Hi all,

I wanted to discuss a little trick I implemented a few days ago.

In the new code generator I'm working on, there are various data types
representing virtual instructions. For example,

TUPLE: %call < insn word ;
TUPLE: %jump < insn word ;
TUPLE: %intrinsic < insn quot vregs ;
TUPLE: %return < insn ;

What I do is wrap a bunch of code in a 'make' form and build a
sequence of such instructions by traversing the high level IR.

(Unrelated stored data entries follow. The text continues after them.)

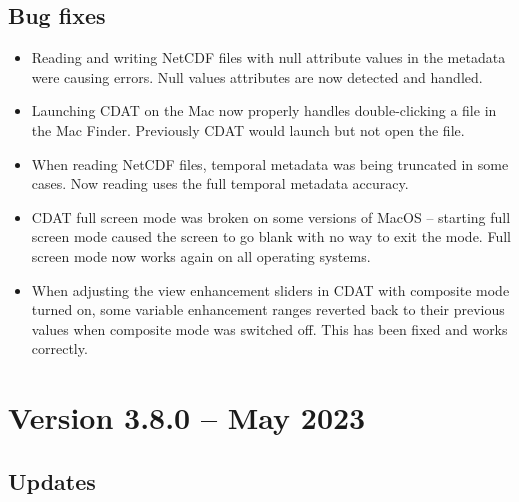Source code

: \subsection*{ Bug fixes}
\begin{itemize}

\item Reading and writing NetCDF files with null attribute values in the
metadata were causing errors.  Null values attributes are now detected
and handled.

\item Launching CDAT on the Mac now properly handles double-clicking 
a file in the Mac Finder.  Previously CDAT would launch but not 
open the file.

\item When reading NetCDF files, temporal metadata was being truncated in 
some cases.  Now reading uses the full temporal metadata accuracy.

\item CDAT full screen mode was broken on some versions of MacOS -- starting 
full screen mode caused the screen to go blank with no way to exit the mode.
Full screen mode now works again on all operating systems.

\item When adjusting the view enhancement sliders in CDAT with composite mode
turned on, some variable enhancement ranges reverted back to their previous 
values when composite mode was switched off.  This has been fixed and works 
correctly.

\end{itemize}


\section{Version 3.8.0 -- May 2023}

\subsection*{ Updates}


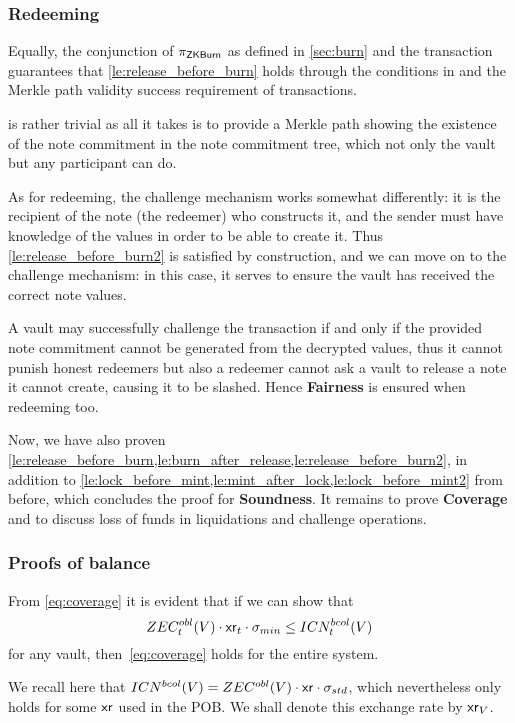 \subsubsection{Redeeming}

Equally, the conjunction of $\pi_{\mathsf{ZKBurn}}$ as defined in \cref{sec:burn} and the \confirmRedeem transaction guarantees that \cref{le:release_before_burn} holds through the conditions in \pib and the Merkle path validity success requirement of \confirmRedeem transactions.

 is rather trivial as all it takes is to provide a Merkle path showing the existence of the note commitment in the note commitment tree, which not only the vault but any participant can do.

As for redeeming, the challenge mechanism works somewhat differently: it is the recipient of the note (the redeemer) who constructs it, and the sender must have knowledge of the values in order to be able to create it.
Thus \cref{le:release_before_burn2} is satisfied by construction, and we can move on to the challenge mechanism: in this case, it serves to ensure the vault has received the correct note values.

A vault may successfully challenge the transaction if and only if the provided note commitment cannot be generated from the decrypted values, thus it cannot punish honest redeemers but also a redeemer cannot ask a vault to release a note it cannot create, causing it to be slashed.
Hence \textbf{Fairness} is ensured when redeeming too.

Now, we have also proven \cref{le:release_before_burn,le:burn_after_release,le:release_before_burn2}, in addition to \cref{le:lock_before_mint,le:mint_after_lock,le:lock_before_mint2} from before, which concludes the proof for \textbf{Soundness}.
It remains to prove \textbf{Coverage} and to discuss loss of funds in liquidations and challenge operations.

\subsubsection{Proofs of balance}

From \cref{eq:coverage} it is evident that if we can show that 
\[
    ZEC^{obl}_t(V) \cdot \mathsf{xr}_t \cdot \sigma_{min} \leq ICN^{bcol}_t(V)
\]
for any vault, then~\eqref{eq:coverage} holds for the entire system.

We recall here that $ICN^{bcol}(V) = ZEC^{obl}(V) \cdot \mathsf{xr} \cdot \sigma_{std}$, which nevertheless only holds for some $\mathsf{xr}$ used in the POB.
We shall denote this exchange rate by $\mathsf{xr}_V$.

For example, we might generate a call to '+' as follows,

\ + %call boa ,

However, this is a bit repetitive, so we might try factoring it out:

: %call ( word -- ) \ %call boa , ;

However, doing this for each instruction is tedious, and so is
specifying the superclass for each one. So I made a parsing word INSN:

INSN: %call word ;
INSN: %jump word ;
INSN: %intrinsic quot vregs ;
INSN: %return ;

Here is the implementation:

: INSN:
    parse-tuple-definition
    [ dup tuple eq? [ drop insn ] when ] dip
    [ define-tuple-class ]
    [ 2drop save-location ]
    [ 2drop dup [ boa , ] curry define-inline ]
    3tri ; parsing

It's a bit long, but it saves more code than it consumes.

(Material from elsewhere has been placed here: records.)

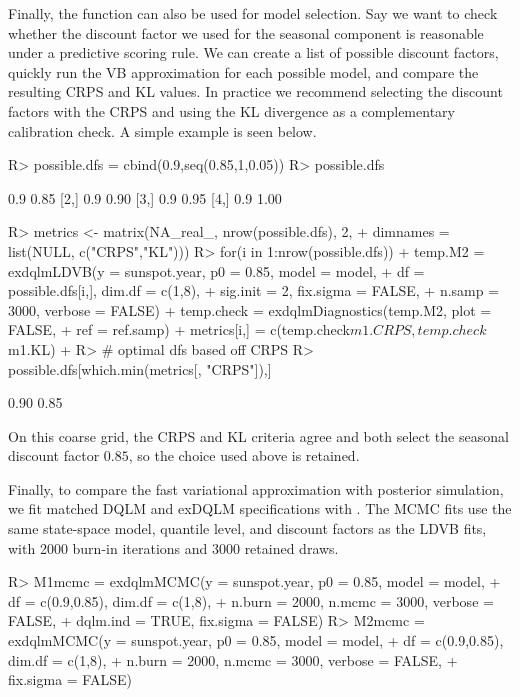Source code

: \documentclass[jss]{jss}
\begin{document}
Finally, the function  can also be used for model selection. Say we want to check whether the discount factor we used for the seasonal component is reasonable under a predictive scoring rule. We can create a list of possible discount factors, quickly run the VB approximation for each possible model, and compare the resulting CRPS and KL values. In practice we recommend selecting the discount factors with the CRPS and using the KL divergence as a complementary calibration check. A simple example is seen below.

\begin{CodeChunk}
\begin{CodeInput}
R> possible.dfs = cbind(0.9,seq(0.85,1,0.05))
R> possible.dfs
\end{CodeInput}
\begin{CodeOutput}
     [,1] [,2]
[1,]  0.9 0.85
[2,]  0.9 0.90
[3,]  0.9 0.95
[4,]  0.9 1.00
\end{CodeOutput}
\begin{CodeInput}
R> metrics <- matrix(NA_real_, nrow(possible.dfs), 2,
+                    dimnames = list(NULL, c("CRPS","KL")))
R> for(i in 1:nrow(possible.dfs)){
+   temp.M2 = exdqlmLDVB(y = sunspot.year, p0 = 0.85, model = model,
+                  df = possible.dfs[i,], dim.df = c(1,8),
+                  sig.init = 2, fix.sigma = FALSE,
+                  n.samp = 3000, verbose = FALSE)
+   temp.check = exdqlmDiagnostics(temp.M2, plot = FALSE,
+                              ref = ref.samp)
+   metrics[i,] = c(temp.check$m1.CRPS, temp.check$m1.KL)
+ }
R> # optimal dfs based off CRPS
R> possible.dfs[which.min(metrics[, "CRPS"]),]
\end{CodeInput}
\begin{CodeOutput}
[1] 0.90 0.85
\end{CodeOutput}
\end{CodeChunk}
On this coarse grid, the CRPS and KL criteria agree and both select the seasonal discount factor \(0.85\), so the choice used above is retained.

Finally, to compare the fast variational approximation with posterior simulation, we fit matched DQLM and exDQLM specifications with . The MCMC fits use the same state-space model, quantile level, and discount factors as the LDVB fits, with 2000 burn-in iterations and 3000 retained draws.

\begin{CodeChunk}
\begin{CodeInput}
R> M1mcmc = exdqlmMCMC(y = sunspot.year, p0 = 0.85, model = model,
+                df = c(0.9,0.85), dim.df = c(1,8),
+                n.burn = 2000, n.mcmc = 3000, verbose = FALSE,
+                dqlm.ind = TRUE, fix.sigma = FALSE)
R> M2mcmc = exdqlmMCMC(y = sunspot.year, p0 = 0.85, model = model,
+                df = c(0.9,0.85), dim.df = c(1,8),
+                n.burn = 2000, n.mcmc = 3000, verbose = FALSE,
+                fix.sigma = FALSE)
\end{CodeInput}
\end{CodeChunk}
\end{document}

Also 'make' is ideal here. I have instruction generation spread out
over many words. 'bake' doesn't apply here and passing a vector around
on the stack or in a local variable will get tedious very quickly. It
is also nice that the call to 'boa ,' can be hidden in a word with the
same name as the class.

Finally, for instructions with no parameters, eg %return, the
optimizer folds the 'boa' call at compile time (it actually does it
for tuples where all slots are read-only, of which empty tuples are a
special case of course). So, INSN: %return ; becomes something like

TUPLE: %return < insn ;
: %return ( -- ) T{ %return } , ; inline

Very nice.

I like programming in Factor. There's nothing else out there that
offers the unique mix of capabilities that Factor has.